Monday, March 2, 2009

Mapo Tofu, Spicy Tomato Fish and Riesling

Those who read this blog know how much I enjoy the pairing of spicy Sichuan cuisine and Riesling. While some perhaps find it typical, and even boring(!!!) and take it for granted as they explore more adventurous combinations, last night once again reminded me of what deliciousness is all about - when you join authentic Asian cooking with a high-quality German Riesling. I am not a German nor a Chinese, yet every time I lean on those pair of friends, it feels like home. If anyone is still not doing this, DO they MUST!

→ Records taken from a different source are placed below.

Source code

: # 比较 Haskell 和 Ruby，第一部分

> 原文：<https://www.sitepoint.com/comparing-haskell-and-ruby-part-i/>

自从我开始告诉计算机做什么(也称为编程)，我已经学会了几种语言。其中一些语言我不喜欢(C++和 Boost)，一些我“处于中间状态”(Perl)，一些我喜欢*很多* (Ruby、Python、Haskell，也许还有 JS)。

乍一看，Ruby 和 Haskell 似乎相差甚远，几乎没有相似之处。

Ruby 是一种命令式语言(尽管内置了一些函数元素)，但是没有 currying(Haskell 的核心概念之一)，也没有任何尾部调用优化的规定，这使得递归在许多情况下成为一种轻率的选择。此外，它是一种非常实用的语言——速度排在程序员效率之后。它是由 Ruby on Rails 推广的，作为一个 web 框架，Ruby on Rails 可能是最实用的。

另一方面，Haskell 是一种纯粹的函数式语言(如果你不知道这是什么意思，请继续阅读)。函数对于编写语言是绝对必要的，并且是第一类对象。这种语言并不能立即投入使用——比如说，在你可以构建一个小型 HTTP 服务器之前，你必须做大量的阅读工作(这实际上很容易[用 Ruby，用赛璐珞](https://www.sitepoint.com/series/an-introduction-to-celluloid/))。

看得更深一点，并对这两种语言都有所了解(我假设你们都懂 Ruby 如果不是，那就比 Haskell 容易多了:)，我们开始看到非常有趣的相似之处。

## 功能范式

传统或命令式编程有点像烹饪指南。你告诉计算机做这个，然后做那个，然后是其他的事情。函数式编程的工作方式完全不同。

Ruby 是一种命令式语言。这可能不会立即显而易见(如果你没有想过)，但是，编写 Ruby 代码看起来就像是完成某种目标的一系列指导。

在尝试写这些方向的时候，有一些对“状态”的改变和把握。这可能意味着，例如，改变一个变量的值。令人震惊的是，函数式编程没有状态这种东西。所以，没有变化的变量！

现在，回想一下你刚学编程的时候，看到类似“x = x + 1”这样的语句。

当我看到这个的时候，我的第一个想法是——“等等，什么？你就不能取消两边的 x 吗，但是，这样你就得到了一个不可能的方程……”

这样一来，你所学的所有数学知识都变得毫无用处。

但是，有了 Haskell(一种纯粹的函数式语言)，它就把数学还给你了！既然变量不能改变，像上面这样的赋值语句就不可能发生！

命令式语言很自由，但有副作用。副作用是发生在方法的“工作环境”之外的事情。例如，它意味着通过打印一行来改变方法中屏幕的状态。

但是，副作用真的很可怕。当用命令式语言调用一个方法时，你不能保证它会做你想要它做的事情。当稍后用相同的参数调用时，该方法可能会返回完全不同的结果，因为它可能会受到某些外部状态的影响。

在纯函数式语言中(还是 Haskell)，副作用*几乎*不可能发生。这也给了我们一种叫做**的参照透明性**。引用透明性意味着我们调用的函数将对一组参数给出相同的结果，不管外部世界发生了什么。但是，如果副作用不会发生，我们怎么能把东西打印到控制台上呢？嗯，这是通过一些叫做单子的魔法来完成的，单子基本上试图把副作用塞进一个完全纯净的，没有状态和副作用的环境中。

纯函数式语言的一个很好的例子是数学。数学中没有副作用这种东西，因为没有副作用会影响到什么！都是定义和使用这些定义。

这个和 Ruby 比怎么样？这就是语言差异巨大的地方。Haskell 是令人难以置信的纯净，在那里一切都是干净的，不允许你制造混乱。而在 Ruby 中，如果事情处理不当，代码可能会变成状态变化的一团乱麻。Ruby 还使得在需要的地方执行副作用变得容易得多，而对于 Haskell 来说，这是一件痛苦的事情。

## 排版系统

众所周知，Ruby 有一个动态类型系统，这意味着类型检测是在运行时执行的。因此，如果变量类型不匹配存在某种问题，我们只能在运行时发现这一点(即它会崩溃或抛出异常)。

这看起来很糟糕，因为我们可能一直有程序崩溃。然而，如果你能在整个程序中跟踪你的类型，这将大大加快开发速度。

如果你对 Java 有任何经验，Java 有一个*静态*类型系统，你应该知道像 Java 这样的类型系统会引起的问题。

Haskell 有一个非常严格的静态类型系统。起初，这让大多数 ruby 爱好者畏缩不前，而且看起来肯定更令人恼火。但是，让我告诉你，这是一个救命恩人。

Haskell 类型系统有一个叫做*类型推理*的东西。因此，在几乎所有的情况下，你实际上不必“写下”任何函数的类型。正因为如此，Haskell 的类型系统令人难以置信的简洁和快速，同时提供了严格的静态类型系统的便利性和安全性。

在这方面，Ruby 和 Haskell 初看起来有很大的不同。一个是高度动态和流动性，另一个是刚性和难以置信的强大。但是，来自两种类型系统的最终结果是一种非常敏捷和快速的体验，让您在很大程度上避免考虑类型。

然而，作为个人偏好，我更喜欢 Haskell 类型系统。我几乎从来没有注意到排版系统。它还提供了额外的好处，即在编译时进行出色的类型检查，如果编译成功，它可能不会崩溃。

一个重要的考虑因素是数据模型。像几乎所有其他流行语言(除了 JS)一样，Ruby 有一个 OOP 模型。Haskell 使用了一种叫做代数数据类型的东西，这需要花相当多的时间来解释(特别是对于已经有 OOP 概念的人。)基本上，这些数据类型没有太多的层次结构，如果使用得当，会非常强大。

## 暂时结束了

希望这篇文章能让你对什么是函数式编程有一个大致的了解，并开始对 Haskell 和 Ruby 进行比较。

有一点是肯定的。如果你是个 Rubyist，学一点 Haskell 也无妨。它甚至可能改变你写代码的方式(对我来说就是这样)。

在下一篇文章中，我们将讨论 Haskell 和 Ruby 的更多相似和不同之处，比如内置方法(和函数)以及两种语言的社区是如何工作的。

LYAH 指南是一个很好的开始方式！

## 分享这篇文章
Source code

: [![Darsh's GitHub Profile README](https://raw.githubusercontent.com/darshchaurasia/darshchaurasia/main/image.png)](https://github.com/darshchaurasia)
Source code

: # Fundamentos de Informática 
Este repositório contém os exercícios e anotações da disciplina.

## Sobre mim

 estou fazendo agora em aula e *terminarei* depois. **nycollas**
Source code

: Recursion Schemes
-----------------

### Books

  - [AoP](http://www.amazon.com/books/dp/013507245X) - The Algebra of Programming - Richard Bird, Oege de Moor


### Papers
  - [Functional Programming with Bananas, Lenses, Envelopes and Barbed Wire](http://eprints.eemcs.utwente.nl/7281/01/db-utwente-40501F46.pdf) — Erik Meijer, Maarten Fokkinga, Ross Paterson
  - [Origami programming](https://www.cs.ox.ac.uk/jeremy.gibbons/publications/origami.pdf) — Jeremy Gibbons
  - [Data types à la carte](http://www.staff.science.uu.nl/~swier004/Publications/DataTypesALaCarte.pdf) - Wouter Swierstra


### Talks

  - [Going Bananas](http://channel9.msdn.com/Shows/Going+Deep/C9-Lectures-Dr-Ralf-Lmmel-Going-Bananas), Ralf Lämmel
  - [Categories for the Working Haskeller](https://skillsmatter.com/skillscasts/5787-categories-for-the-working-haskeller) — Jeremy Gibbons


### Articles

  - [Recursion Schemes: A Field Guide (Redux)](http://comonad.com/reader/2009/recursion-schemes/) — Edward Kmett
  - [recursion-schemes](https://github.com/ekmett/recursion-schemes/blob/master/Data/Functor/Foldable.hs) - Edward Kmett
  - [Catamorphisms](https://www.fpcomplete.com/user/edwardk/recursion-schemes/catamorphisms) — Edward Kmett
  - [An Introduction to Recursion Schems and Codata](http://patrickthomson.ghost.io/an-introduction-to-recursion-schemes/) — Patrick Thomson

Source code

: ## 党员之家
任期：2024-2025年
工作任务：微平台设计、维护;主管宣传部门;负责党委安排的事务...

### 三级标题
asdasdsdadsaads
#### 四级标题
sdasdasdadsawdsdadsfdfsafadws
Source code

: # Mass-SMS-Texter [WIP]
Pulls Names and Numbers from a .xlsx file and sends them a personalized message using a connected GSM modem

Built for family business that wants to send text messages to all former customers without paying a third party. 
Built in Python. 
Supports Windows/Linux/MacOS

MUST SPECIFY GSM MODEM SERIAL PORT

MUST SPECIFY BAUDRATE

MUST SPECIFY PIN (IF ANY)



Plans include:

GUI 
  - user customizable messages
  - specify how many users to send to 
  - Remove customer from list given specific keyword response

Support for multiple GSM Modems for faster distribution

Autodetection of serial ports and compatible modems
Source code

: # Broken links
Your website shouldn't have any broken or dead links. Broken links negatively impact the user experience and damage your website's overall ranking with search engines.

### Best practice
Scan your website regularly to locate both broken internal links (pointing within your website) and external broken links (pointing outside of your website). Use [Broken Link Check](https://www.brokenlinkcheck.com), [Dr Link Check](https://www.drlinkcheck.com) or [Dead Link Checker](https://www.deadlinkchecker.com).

Wine: 2004 Dönnhoff Riesling Kabinett - Germany, Nahe. Cost: $20.
Food: Mapo Tofu (silky tofu, ground pork, chili and bean sauce, scallions, fresh roasted sichuan peppercorns) and Spicy Tomato Fish (basa fish fillet, Chinese cooking wine, ginger, tomato, roasted chili peppers, sichuan peppercorns). Cost: $10.
Pairing: Priceless.

Though I had a number of Riesling disappointments in the recent past, this time the wine was excellent. At only 9% alcohol, the two of us finished the whole bottle. It was a quintessential Riesling - perfectly balanced with fruit, acidity, minerality, and petrol. Not unique, but very enjoyable, and at $20 a bottle well worth it. Kabinett (slightly sweet), but pleasantly so due to mouth-cleansing counter-effects of acidity. It comes from the region of Nahe, in Germany - a lesser known wine region than other German regions such as Mosel, Rheingau, Rheinhessen, and Pfalz - but I continue to be impressed by the lesser-known Nahe. The dishes were very spicy, enough so that I thought a Spatlese rather than Kabinett Riesling could have been a slightly better match.

Each time I think of mouth-watering Sichuan cuisine, my stomach begs my mind for Riesling. Before I know it, my mind makes my body to the cellar where my pet Rieslings look more inviting than diamonds. Some may call it foolishness - I call it love!